Go through the entries below. Copy out every line that contains "file".

**Extracted data**:
Content starts
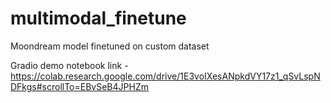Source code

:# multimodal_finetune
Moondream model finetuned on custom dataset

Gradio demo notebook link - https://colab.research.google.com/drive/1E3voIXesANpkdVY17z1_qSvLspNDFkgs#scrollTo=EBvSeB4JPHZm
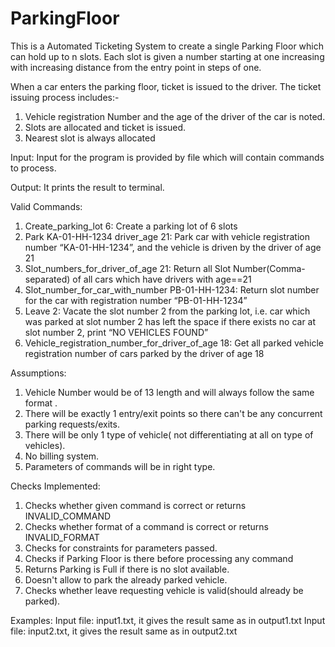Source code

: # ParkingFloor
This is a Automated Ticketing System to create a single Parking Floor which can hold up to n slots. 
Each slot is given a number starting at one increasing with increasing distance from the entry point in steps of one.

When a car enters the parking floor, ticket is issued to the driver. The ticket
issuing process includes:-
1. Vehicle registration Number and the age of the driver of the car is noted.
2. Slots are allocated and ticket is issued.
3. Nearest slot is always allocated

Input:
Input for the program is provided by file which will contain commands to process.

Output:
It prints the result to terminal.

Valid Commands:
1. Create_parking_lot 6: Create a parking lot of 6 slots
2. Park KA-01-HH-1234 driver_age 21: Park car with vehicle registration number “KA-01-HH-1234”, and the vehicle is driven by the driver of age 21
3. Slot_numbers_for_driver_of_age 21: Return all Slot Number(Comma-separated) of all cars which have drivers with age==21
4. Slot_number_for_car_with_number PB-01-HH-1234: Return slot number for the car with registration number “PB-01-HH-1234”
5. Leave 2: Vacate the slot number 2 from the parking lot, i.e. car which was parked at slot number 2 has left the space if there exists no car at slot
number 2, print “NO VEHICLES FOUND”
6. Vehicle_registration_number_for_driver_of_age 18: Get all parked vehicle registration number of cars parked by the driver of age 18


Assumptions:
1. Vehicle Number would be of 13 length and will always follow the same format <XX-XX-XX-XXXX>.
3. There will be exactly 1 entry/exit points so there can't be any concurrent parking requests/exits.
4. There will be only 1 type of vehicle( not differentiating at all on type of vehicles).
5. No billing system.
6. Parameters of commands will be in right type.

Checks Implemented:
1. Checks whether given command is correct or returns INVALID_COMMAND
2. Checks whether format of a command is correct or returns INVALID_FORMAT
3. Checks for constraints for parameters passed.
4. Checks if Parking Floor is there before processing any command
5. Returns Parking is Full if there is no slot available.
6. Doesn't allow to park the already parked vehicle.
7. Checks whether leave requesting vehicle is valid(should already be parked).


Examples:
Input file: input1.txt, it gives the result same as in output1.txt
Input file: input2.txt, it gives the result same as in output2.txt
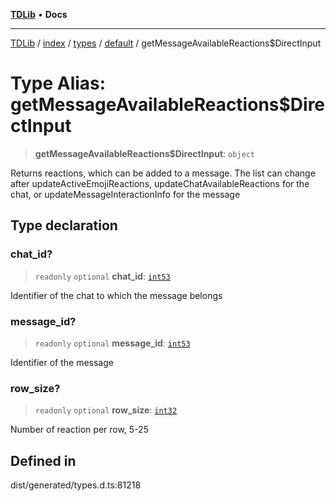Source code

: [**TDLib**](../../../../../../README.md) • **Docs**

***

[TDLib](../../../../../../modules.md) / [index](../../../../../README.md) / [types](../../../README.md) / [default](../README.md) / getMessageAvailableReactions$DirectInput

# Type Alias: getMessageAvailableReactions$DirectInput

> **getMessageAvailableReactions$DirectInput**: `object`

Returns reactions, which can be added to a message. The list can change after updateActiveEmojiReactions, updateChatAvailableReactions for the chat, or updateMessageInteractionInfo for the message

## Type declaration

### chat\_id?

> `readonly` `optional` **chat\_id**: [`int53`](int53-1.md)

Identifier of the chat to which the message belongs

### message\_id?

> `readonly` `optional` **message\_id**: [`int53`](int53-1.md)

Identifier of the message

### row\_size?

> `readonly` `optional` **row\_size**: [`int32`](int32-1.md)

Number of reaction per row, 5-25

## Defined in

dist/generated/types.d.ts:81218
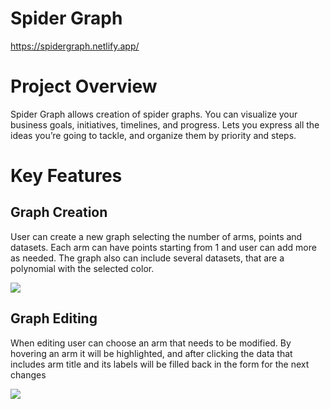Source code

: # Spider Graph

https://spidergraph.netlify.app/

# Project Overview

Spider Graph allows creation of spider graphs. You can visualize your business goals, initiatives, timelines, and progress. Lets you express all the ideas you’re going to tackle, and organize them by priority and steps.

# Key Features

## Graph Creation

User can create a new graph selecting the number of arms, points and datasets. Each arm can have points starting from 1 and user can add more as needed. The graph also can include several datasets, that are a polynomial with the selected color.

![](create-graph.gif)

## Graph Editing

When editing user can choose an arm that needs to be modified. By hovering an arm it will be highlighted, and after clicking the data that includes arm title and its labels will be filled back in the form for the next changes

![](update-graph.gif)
Content ends
Content starts
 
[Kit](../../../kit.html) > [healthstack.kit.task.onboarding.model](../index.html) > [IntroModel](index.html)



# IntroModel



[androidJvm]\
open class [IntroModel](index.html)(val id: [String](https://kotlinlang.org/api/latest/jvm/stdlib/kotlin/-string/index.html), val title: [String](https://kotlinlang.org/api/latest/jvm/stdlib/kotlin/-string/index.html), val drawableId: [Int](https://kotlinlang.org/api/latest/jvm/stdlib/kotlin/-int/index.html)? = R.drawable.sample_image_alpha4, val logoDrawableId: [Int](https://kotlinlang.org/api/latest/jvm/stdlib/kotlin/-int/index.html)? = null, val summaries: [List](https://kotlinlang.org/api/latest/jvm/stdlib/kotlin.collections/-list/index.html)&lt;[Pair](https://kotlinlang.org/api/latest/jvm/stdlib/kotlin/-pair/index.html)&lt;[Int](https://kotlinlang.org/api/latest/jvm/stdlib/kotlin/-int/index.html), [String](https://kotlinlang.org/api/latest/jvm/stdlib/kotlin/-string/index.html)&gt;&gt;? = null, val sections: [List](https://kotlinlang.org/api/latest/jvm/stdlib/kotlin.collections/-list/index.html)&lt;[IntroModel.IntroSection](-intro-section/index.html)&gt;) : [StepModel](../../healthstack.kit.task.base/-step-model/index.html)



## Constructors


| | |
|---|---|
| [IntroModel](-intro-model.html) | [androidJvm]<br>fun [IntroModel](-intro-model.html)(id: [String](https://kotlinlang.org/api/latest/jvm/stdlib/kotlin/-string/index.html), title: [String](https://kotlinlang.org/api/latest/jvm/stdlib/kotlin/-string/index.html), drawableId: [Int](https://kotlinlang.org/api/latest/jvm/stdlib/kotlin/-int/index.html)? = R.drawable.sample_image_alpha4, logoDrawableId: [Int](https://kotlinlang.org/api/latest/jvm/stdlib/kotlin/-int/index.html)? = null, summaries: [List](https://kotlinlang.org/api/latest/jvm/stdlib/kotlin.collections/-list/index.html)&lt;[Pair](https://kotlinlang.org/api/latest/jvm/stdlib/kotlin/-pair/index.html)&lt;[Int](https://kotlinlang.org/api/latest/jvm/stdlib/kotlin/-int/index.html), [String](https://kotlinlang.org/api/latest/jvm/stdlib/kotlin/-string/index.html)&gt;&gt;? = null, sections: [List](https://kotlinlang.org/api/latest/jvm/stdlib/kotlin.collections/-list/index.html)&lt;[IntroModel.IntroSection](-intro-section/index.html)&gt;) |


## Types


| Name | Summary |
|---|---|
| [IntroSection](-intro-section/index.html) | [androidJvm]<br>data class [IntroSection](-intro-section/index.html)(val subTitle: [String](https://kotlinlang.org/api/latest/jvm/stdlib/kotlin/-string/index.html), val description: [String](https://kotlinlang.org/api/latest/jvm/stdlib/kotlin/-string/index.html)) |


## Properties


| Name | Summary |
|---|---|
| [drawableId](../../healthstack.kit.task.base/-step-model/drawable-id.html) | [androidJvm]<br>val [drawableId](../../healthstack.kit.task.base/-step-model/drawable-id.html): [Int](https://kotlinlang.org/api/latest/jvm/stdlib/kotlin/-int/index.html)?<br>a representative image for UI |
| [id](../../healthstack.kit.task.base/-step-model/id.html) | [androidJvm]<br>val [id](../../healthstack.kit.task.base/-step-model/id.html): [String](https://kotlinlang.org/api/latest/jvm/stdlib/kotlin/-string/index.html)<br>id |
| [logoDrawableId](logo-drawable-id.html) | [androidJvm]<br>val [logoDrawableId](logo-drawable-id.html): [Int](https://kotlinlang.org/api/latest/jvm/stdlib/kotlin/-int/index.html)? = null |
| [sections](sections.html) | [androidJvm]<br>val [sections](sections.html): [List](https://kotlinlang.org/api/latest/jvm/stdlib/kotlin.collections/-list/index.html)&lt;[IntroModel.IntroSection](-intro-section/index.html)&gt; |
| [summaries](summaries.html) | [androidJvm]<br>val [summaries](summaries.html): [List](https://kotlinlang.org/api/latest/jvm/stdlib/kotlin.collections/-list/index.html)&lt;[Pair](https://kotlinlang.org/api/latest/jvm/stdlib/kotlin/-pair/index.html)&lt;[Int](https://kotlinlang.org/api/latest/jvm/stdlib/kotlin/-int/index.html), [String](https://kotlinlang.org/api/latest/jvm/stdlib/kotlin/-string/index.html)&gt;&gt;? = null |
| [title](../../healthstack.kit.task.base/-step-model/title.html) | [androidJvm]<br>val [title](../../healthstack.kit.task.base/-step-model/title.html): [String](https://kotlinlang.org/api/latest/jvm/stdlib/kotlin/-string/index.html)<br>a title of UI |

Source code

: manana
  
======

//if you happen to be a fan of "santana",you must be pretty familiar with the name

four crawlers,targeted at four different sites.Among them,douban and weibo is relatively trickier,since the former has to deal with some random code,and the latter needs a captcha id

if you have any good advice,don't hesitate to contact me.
Content ends
**Exercise answer**:
Input for the program is provided by file which will contain commands to process.
Input file: input1.txt, it gives the result same as in output1.txt
Input file: input2.txt, it gives the result same as in output2.txt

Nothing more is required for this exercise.